ホモなんじゃないかというおれの噂を聞きつけ「男が好きで決まった相手いないんだったらおれなんかどう?」と袖を引いてきたのだ。
「おれも男のほうが好きなんだけどヘタなやつ相手にするわけにはいかねェし。でもお前なら信用できるからさ。
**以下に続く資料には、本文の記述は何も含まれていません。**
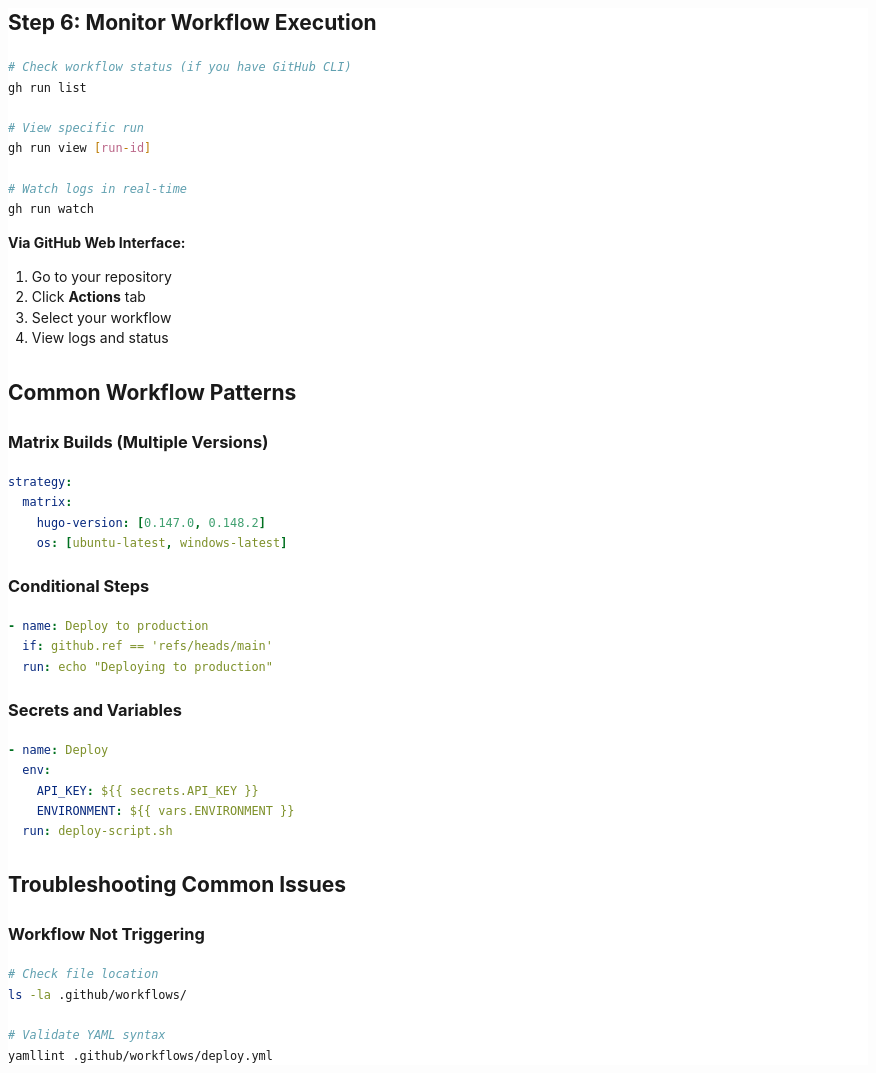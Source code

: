## Step 6: Monitor Workflow Execution

```bash
# Check workflow status (if you have GitHub CLI)
gh run list

# View specific run
gh run view [run-id]

# Watch logs in real-time
gh run watch
```

**Via GitHub Web Interface:**
1. Go to your repository
2. Click **Actions** tab
3. Select your workflow
4. View logs and status

## Common Workflow Patterns

### **Matrix Builds (Multiple Versions)**
```yaml
strategy:
  matrix:
    hugo-version: [0.147.0, 0.148.2]
    os: [ubuntu-latest, windows-latest]
```

### **Conditional Steps**
```yaml
- name: Deploy to production
  if: github.ref == 'refs/heads/main'
  run: echo "Deploying to production"
```

### **Secrets and Variables**
```yaml
- name: Deploy
  env:
    API_KEY: ${{ secrets.API_KEY }}
    ENVIRONMENT: ${{ vars.ENVIRONMENT }}
  run: deploy-script.sh
```

## Troubleshooting Common Issues

### **Workflow Not Triggering**
```bash
# Check file location
ls -la .github/workflows/

# Validate YAML syntax
yamllint .github/workflows/deploy.yml
```
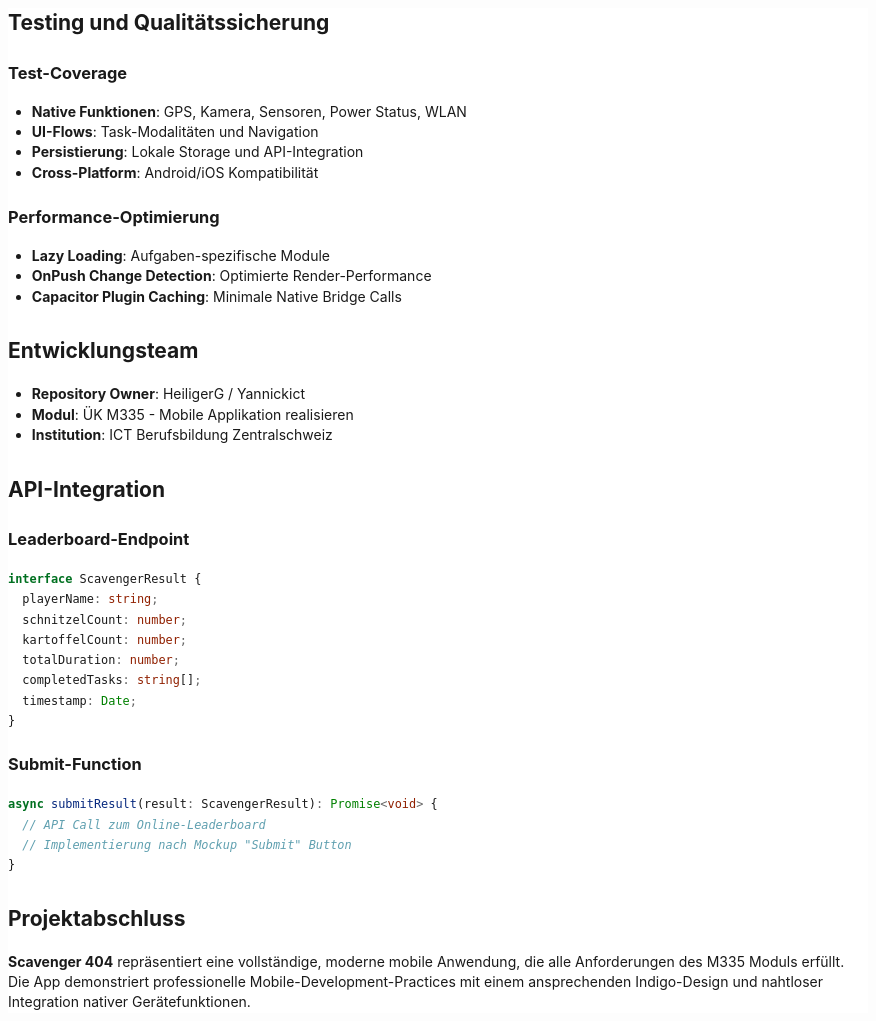 ## Testing und Qualitätssicherung

### Test-Coverage
- **Native Funktionen**: GPS, Kamera, Sensoren, Power Status, WLAN
- **UI-Flows**: Task-Modalitäten und Navigation
- **Persistierung**: Lokale Storage und API-Integration
- **Cross-Platform**: Android/iOS Kompatibilität

### Performance-Optimierung
- **Lazy Loading**: Aufgaben-spezifische Module
- **OnPush Change Detection**: Optimierte Render-Performance
- **Capacitor Plugin Caching**: Minimale Native Bridge Calls

## Entwicklungsteam

- **Repository Owner**: HeiligerG / Yannickict
- **Modul**: ÜK M335 - Mobile Applikation realisieren
- **Institution**: ICT Berufsbildung Zentralschweiz

## API-Integration

### Leaderboard-Endpoint
```typescript
interface ScavengerResult {
  playerName: string;
  schnitzelCount: number;
  kartoffelCount: number;
  totalDuration: number;
  completedTasks: string[];
  timestamp: Date;
}
```

### Submit-Function
```typescript
async submitResult(result: ScavengerResult): Promise<void> {
  // API Call zum Online-Leaderboard
  // Implementierung nach Mockup "Submit" Button
}
```

## Projektabschluss

**Scavenger 404** repräsentiert eine vollständige, moderne mobile Anwendung, die alle Anforderungen des M335 Moduls erfüllt. Die App demonstriert professionelle Mobile-Development-Practices mit einem ansprechenden Indigo-Design und nahtloser Integration nativer Gerätefunktionen.
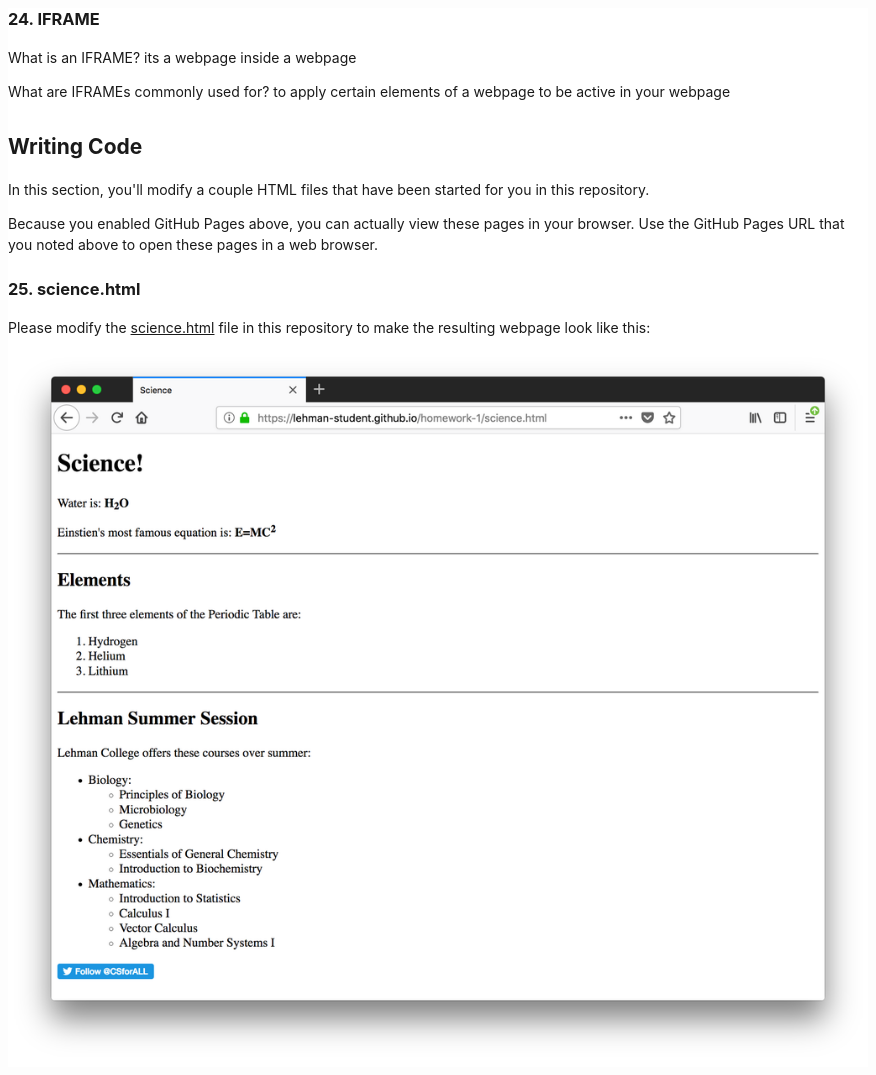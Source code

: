 ### 24. IFRAME

What is an IFRAME?
    its a webpage inside a webpage 

What are IFRAMEs commonly used for?
    to apply certain elements of a webpage to be active in your webpage 


## Writing Code

In this section, you'll modify a couple HTML files that have been started for you in this repository.

Because you enabled GitHub Pages above, you can actually view these pages in your browser. Use the GitHub Pages URL that you noted above to open these pages in a web browser.

### 25. science.html

Please modify the [science.html](./science.html) file in this repository to make the resulting webpage look like this:

![Science webpage](images/science.png)
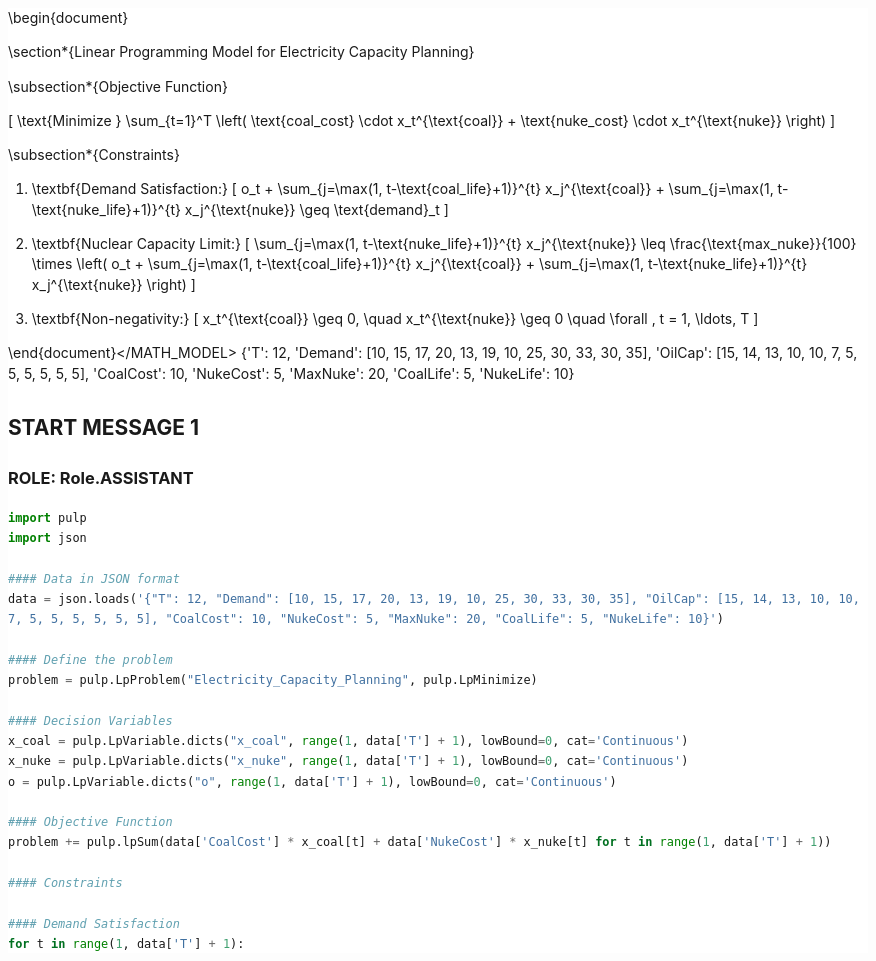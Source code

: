 \begin{document}

\section*{Linear Programming Model for Electricity Capacity Planning}

\subsection*{Objective Function}

\[
\text{Minimize } \sum_{t=1}^T \left( \text{coal\_cost} \cdot x_t^{\text{coal}} + \text{nuke\_cost} \cdot x_t^{\text{nuke}} \right)
\]

\subsection*{Constraints}

1. \textbf{Demand Satisfaction:}
   \[
   o_t + \sum_{j=\max(1, t-\text{coal\_life}+1)}^{t} x_j^{\text{coal}} + \sum_{j=\max(1, t-\text{nuke\_life}+1)}^{t} x_j^{\text{nuke}} \geq \text{demand}_t
   \]

2. \textbf{Nuclear Capacity Limit:}
   \[
   \sum_{j=\max(1, t-\text{nuke\_life}+1)}^{t} x_j^{\text{nuke}} \leq \frac{\text{max\_nuke}}{100} \times \left( o_t + \sum_{j=\max(1, t-\text{coal\_life}+1)}^{t} x_j^{\text{coal}} + \sum_{j=\max(1, t-\text{nuke\_life}+1)}^{t} x_j^{\text{nuke}} \right)
   \]

3. \textbf{Non-negativity:}
   \[
   x_t^{\text{coal}} \geq 0, \quad x_t^{\text{nuke}} \geq 0 \quad \forall \, t = 1, \ldots, T
   \]

\end{document}</MATH_MODEL>
<DATA>
{'T': 12, 'Demand': [10, 15, 17, 20, 13, 19, 10, 25, 30, 33, 30, 35], 'OilCap': [15, 14, 13, 10, 10, 7, 5, 5, 5, 5, 5, 5], 'CoalCost': 10, 'NukeCost': 5, 'MaxNuke': 20, 'CoalLife': 5, 'NukeLife': 10}</DATA>


## START MESSAGE 1 
### ROLE: Role.ASSISTANT
```python
import pulp
import json

#### Data in JSON format
data = json.loads('{"T": 12, "Demand": [10, 15, 17, 20, 13, 19, 10, 25, 30, 33, 30, 35], "OilCap": [15, 14, 13, 10, 10, 7, 5, 5, 5, 5, 5, 5], "CoalCost": 10, "NukeCost": 5, "MaxNuke": 20, "CoalLife": 5, "NukeLife": 10}')

#### Define the problem
problem = pulp.LpProblem("Electricity_Capacity_Planning", pulp.LpMinimize)

#### Decision Variables
x_coal = pulp.LpVariable.dicts("x_coal", range(1, data['T'] + 1), lowBound=0, cat='Continuous')
x_nuke = pulp.LpVariable.dicts("x_nuke", range(1, data['T'] + 1), lowBound=0, cat='Continuous')
o = pulp.LpVariable.dicts("o", range(1, data['T'] + 1), lowBound=0, cat='Continuous')

#### Objective Function
problem += pulp.lpSum(data['CoalCost'] * x_coal[t] + data['NukeCost'] * x_nuke[t] for t in range(1, data['T'] + 1))

#### Constraints

#### Demand Satisfaction
for t in range(1, data['T'] + 1):
```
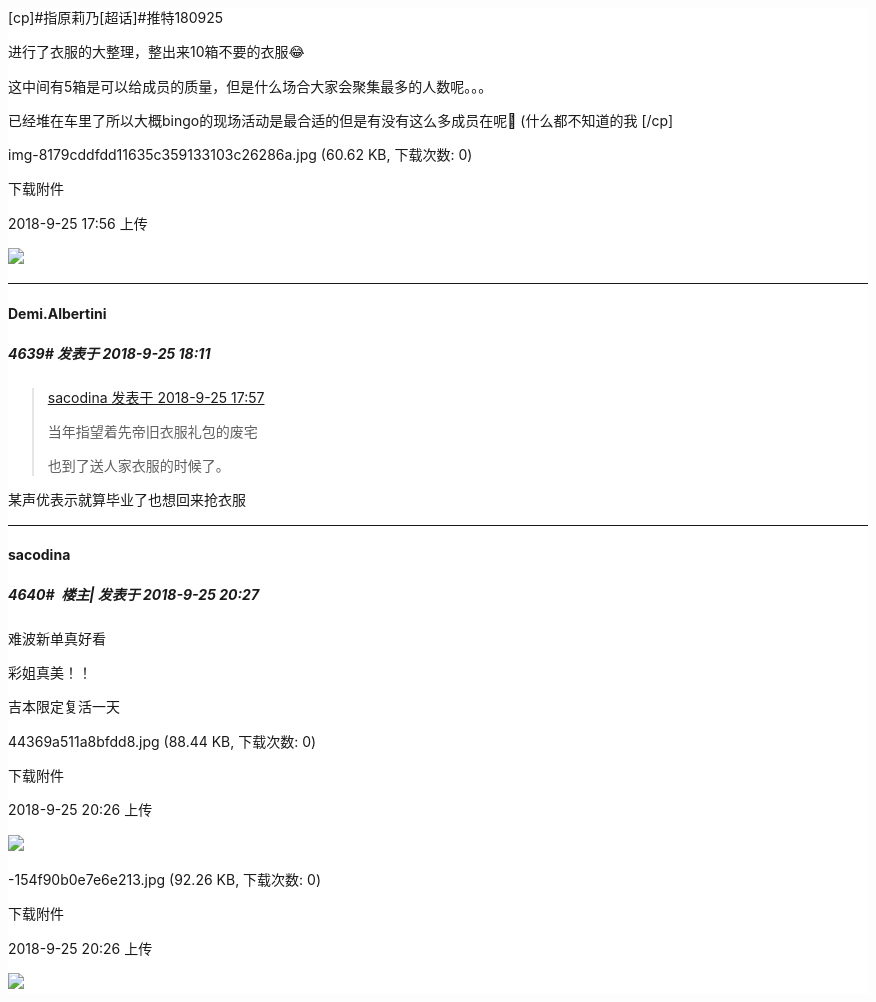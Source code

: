 [cp]#指原莉乃[超话]#推特180925

进行了衣服的大整理，整出来10箱不要的衣服😂 

这中间有5箱是可以给成员的质量，但是什么场合大家会聚集最多的人数呢。。。

已经堆在车里了所以大概bingo的现场活动是最合适的但是有没有这么多成员在呢🤔 (什么都不知道的我 ​[/cp]

img-8179cddfdd11635c359133103c26286a.jpg
(60.62 KB, 下载次数: 0)

下载附件

2018-9-25 17:56 上传

<img src="https://img.saraba1st.com/forum/201809/25/175625yqzbi8qb8hyyshik.jpg" referrerpolicy="no-referrer">

*****

####  Demi.Albertini  
##### 4639#       发表于 2018-9-25 18:11

<blockquote><a href="httphttps://bbs.saraba1st.com/2b/forum.php?mod=redirect&amp;goto=findpost&amp;pid=41075372&amp;ptid=1595639" target="_blank">sacodina 发表于 2018-9-25 17:57</a>

当年指望着先帝旧衣服礼包的废宅

也到了送人家衣服的时候了。</blockquote>
某声优表示就算毕业了也想回来抢衣服

*****

####  sacodina  
##### 4640#         楼主| 发表于 2018-9-25 20:27

难波新单真好看

彩姐真美！！

吉本限定复活一天

44369a511a8bfdd8.jpg
(88.44 KB, 下载次数: 0)

下载附件

2018-9-25 20:26 上传

<img src="https://img.saraba1st.com/forum/201809/25/202633nqoy7vwl3uybwuul.jpg" referrerpolicy="no-referrer">

-154f90b0e7e6e213.jpg
(92.26 KB, 下载次数: 0)

下载附件

2018-9-25 20:26 上传

<img src="https://img.saraba1st.com/forum/201809/25/202632fcw9ooyce9xox5ee.jpg" referrerpolicy="no-referrer">
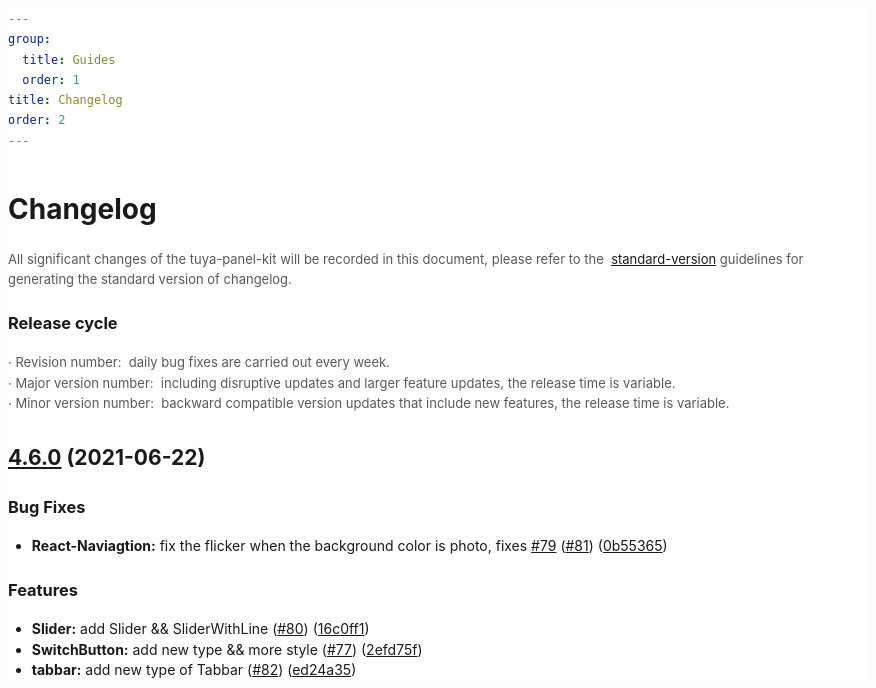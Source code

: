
 ```yaml
---
group:
  title: Guides
  order: 1
title: Changelog
order: 2
---
```


# Changelog

<p><font size='2' color='#595959'>All significant changes of the tuya-panel-kit will be recorded in this document, please refer to the &nbsp;<a href="https://github.com/conventional-changelog/standard-version">standard-version</a>&nbsp;guidelines for generating the standard version of changelog.</font></p>

### Release cycle

<font size='2' color='#595959'>
· Revision number:&nbsp;&nbsp;daily bug fixes are carried out every week.<br />
· Major version number:&nbsp;&nbsp;including disruptive updates and larger feature updates, the release time is variable.<br />
· Minor version number:&nbsp;&nbsp;backward compatible version updates that include new features, the release time is variable.</font>



<Divider></Divider>

<Changelog>

## [4.6.0](https://github.com/tuya/tuya-panel-kit/compare/v4.5.6...v4.6.0) (2021-06-22)

### Bug Fixes

- **React-Naviagtion:** fix the flicker when the background color is photo, fixes [#79](https://github.com/tuya/tuya-panel-kit/issues/79) ([#81](https://github.com/tuya/tuya-panel-kit/issues/81)) ([0b55365](https://github.com/tuya/tuya-panel-kit/commit/0b553653537db7681943fa3f58517c8791e075ff))

### Features

- **Slider:** add Slider && SliderWithLine ([#80](https://github.com/tuya/tuya-panel-kit/issues/80)) ([16c0ff1](https://github.com/tuya/tuya-panel-kit/commit/16c0ff1118d29df83c4d4a6b43a1803de7a3303e))
- **SwitchButton:** add new type && more style ([#77](https://github.com/tuya/tuya-panel-kit/issues/77)) ([2efd75f](https://github.com/tuya/tuya-panel-kit/commit/2efd75fca491171e774cbd236d62cc1894924256))
- **tabbar:** add new type of Tabbar ([#82](https://github.com/tuya/tuya-panel-kit/issues/82)) ([ed24a35](https://github.com/tuya/tuya-panel-kit/commit/ed24a35e3faef6cfee5ec73cc6f0744ee71ea826))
後腐れなく遊べる相手、欲しくねェ?」
そう言って媚を含ませた笑みを浮かべたクザンに真実を告げなかったのはそっちの方がお互いにとって都合が良いと判断したためだ。
だって、身体だけのドライな関係を求めて声をかけた相手が『実はおれはホモなわけじゃなかったはずなんだけどどういうわけだかお前のことは例外的に好きなみたいなんです』なんて言い出したら気まずいにもほどがあるだろう。
おれはクザンが好きだけれどセフレとして誘われた時点でおれの恋は敗戦確定だし、クザン以外の男に興味がなくたって正真正銘男であるクザンを好きな時点でホモなことに違いはない。
わざわざ好きな人を貶めて喜ぶ趣味はないからクザンの言う「信用できる」という点もクリアできている。
おれさえクザンへの好意を隠していれば何の問題もなく両得な関係でいられると、そのときは本気で思っていたのだ。
いまなら分かる。
おれは自分を過信していた。
好いている相手に気持ちを偽ったまま接するにはおれは欲深くて、この距離は近すぎた。

「関係を解消したい」

話をしようにも下手に酒の席なんかに誘えば決意が鈍る。
自分の甘さを見越してあえて仕事終わりの執務室で話を切り出せば帰り支度をしていたクザンがぎしりと固まった。
無理やり笑顔の形を作ろうとしたように唇の端が持ち上がる。
いまにもぎしぎしと音が聞こえてきそうな不自然さはもしかして動揺のせいなのだろうか。
慣れていそうなクザンのことだから「了解、じゃあまた気が向いたら誘ってよ」とかそんなふうに軽く流されると思ったのだが。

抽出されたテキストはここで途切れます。